* _The problem_: Your answer consists of the lines in the data that contain "adminState". Copy each of them.
━━ Available records
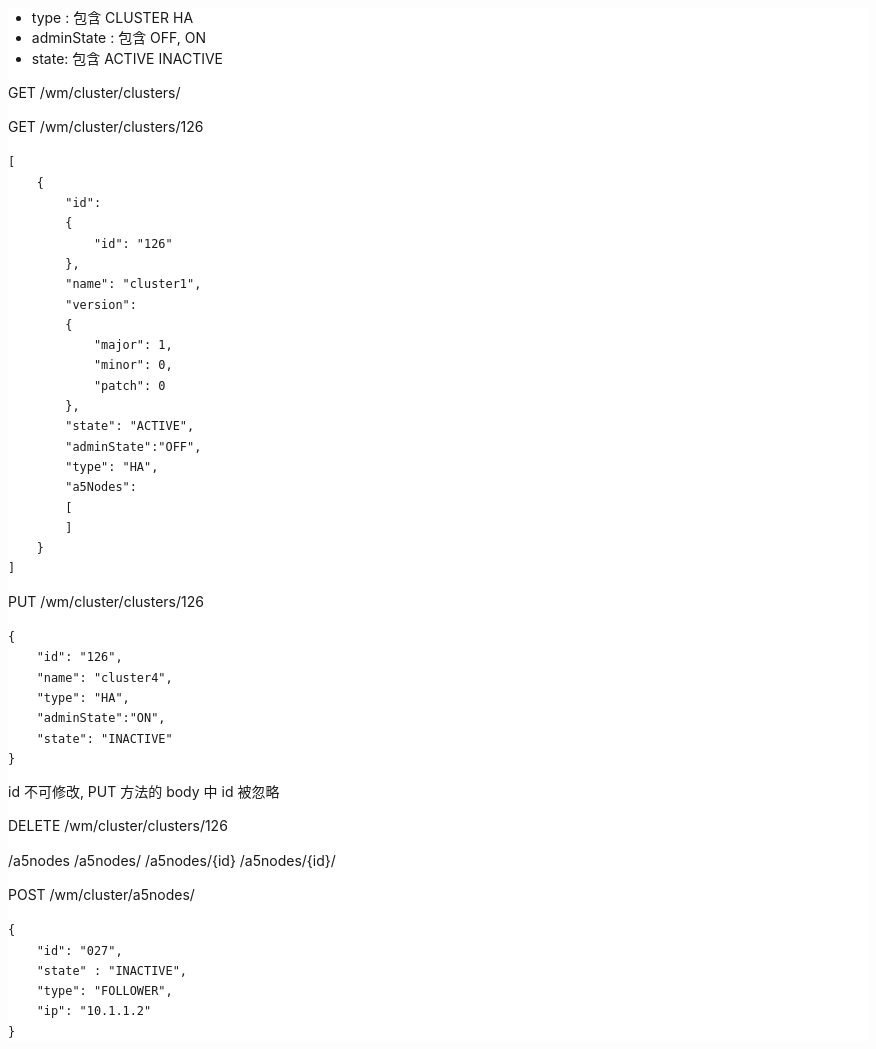 * type : 包含 CLUSTER HA
* adminState : 包含 OFF, ON
* state: 包含 ACTIVE INACTIVE

GET /wm/cluster/clusters/

GET /wm/cluster/clusters/126

    [
        {
            "id":
            {
                "id": "126"
            },
            "name": "cluster1",
            "version":
            {
                "major": 1,
                "minor": 0,
                "patch": 0
            },
            "state": "ACTIVE",
            "adminState":"OFF",
            "type": "HA",
            "a5Nodes":
            [
            ]
        }
    ]

PUT /wm/cluster/clusters/126

    {
        "id": "126",
        "name": "cluster4",
        "type": "HA",
        "adminState":"ON",
        "state": "INACTIVE"
    }

id 不可修改, PUT 方法的 body 中 id 被忽略

DELETE /wm/cluster/clusters/126

/a5nodes
/a5nodes/
/a5nodes/{id}
/a5nodes/{id}/

POST /wm/cluster/a5nodes/

    {
        "id": "027",
        "state" : "INACTIVE",
        "type": "FOLLOWER",
        "ip": "10.1.1.2"
    }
━━━━
* _Finished exercise_:
* adminState : 包含 OFF, ON
            "adminState":"OFF",
        "adminState":"ON",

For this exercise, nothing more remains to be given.